Los de arriba, los de abajo y los del medio En el océano del desamparo, se alzan las islas del privilegio. Son lujosos campos de concentración, donde los poderosos sólo se encuentran con los poderosos y jamás pueden olvidar, ni por un ratito, que son poderosos. En algunas de las grandes ciudades latinoamericanas, los secuestros se han hecho costumbre, y los niños ricos crecen encerrados dentro de la burbuja del miedo. Habitan mansiones amuralladas, grandes casas o grupos de casas rodeadas de cercos electrificados y de guardias armados, y están día y noche vigilados por los guardaespaldas y por las cámaras de los circuitos cerrados de seguridad. Los niños ricos viajan, como el dinero, en autos blindados. No conocen, más que de vista, su ciudad. Descubren el subterráneo en París o en Nueva York, pero jamás lo usan en San Pablo o en la capital de México.

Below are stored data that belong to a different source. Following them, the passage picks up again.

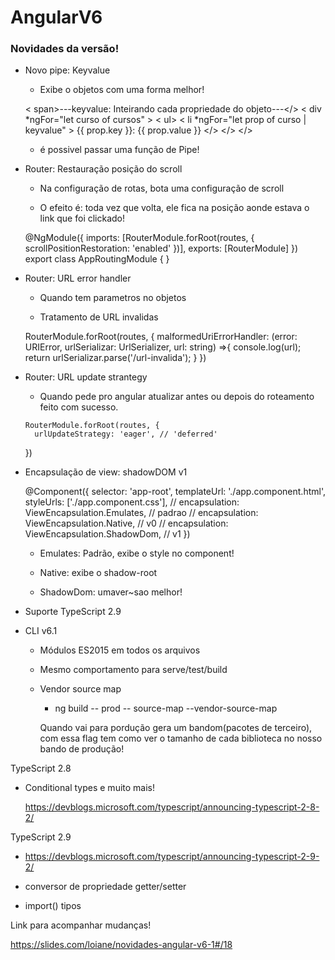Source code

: # AngularV6

### Novidades da versão!

- Novo pipe: Keyvalue

  - Exibe o objetos com uma forma melhor!

  <blockquete>

    < span>---keyvalue: Inteirando cada propriedade do objeto---</>
    < div *ngFor="let curso of cursos" >
      < ul>
        < li *ngFor="let prop of curso | keyvalue" >
          {{ prop.key }}: {{ prop.value }}
        </>
      </>
    </>
    
  </blockquete>

  - é possivel passar uma função de Pipe!

- Router: Restauração posição do scroll

  - Na configuração de rotas, bota uma configuração de scroll

  - O efeito é: toda vez que volta, ele fica na posição aonde estava o link que foi clickado!

  <blockquete>
      
    @NgModule({
      imports: [RouterModule.forRoot(routes, {
        scrollPositionRestoration: 'enabled'
      })],
      exports: [RouterModule]
    })
    export class AppRoutingModule { }
  </blockquete>

- Router: URL error handler 

   - Quando tem parametros no objetos

   - Tratamento de URL invalidas

   <blockquete>

    RouterModule.forRoot(routes, {
      malformedUriErrorHandler:
        (error: URIError, urlSerializar: UrlSerializer, url: string) =>{
          console.log(url);
          return urlSerializar.parse('/url-invalida');
        }
    })


   </blockquete>

- Router: URL update strantegy

  - Quando pede pro angular atualizar antes ou depois do roteamento feito com sucesso.

  <blockquete>

      RouterModule.forRoot(routes, {
        urlUpdateStrategy: 'eager', // 'deferred'
    })

  </blockquete>

- Encapsulação de view: shadowDOM v1

  <blockquete>
      @Component({
      selector: 'app-root',
      templateUrl: './app.component.html',
      styleUrls: ['./app.component.css'],
      // encapsulation: ViewEncapsulation.Emulates, // padrao
      // encapsulation: ViewEncapsulation.Native, // v0
      // encapsulation: ViewEncapsulation.ShadowDom, // v1
    })
  </blockquete>

  - Emulates: Padrão, exibe o style no component!

  - Native: exibe o shadow-root

  - ShadowDom: umaver~sao melhor!


- Suporte TypeScript 2.9

- CLI v6.1

  - Módulos ES2015 em todos os arquivos

  - Mesmo comportamento para serve/test/build

  - Vendor source map

    - ng build -- prod -- source-map --vendor-source-map

    Quando vai para pordução gera um bandom(pacotes de terceiro), com essa flag tem como ver o tamanho de cada biblioteca no nosso bando de produção!


TypeScript 2.8

  - Conditional types e muito mais!

    https://devblogs.microsoft.com/typescript/announcing-typescript-2-8-2/

TypeScript 2.9

 - https://devblogs.microsoft.com/typescript/announcing-typescript-2-9-2/

  - conversor de propriedade getter/setter

  - import() tipos


Link para acompanhar mudanças!


https://slides.com/loiane/novidades-angular-v6-1#/18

Ellos no viven en la ciudad donde viven. Tienen prohibido este vasto infierno que acecha su minúsculo cielo privado. Más allá de las fronteras, se extiende una región del terror donde la gente es mucha, fea, sucia y envidiosa. En plena era de la globalización, los niños ya no pertenecen a ningún lugar, pero los que menos lugar tienen son los que más cosas tienen: ellos crecen sin raíces, despojados de la identidad cultural, y sin más sentido social que la certeza de que la realidad es un peligro. Su patria está en las marcas de prestigio universal, que distinguen sus ropas y todo lo que usan, y su lenguaje es el lenguaje de los códigos electrónicos internacionales. En las ciudades más diversas, y en los más distantes lugares del mundo, los hijos del privilegio se parecen entre sí, en sus costumbres y en sus tendencias, como entre sí se parecen los shopping centers y los aeropuertos, que están fuera del tiempo y del espacio. Educados en la realidad virtual, se deseducan en la ignorancia de la realidad real, que sólo existe para ser temida o para ser comprada.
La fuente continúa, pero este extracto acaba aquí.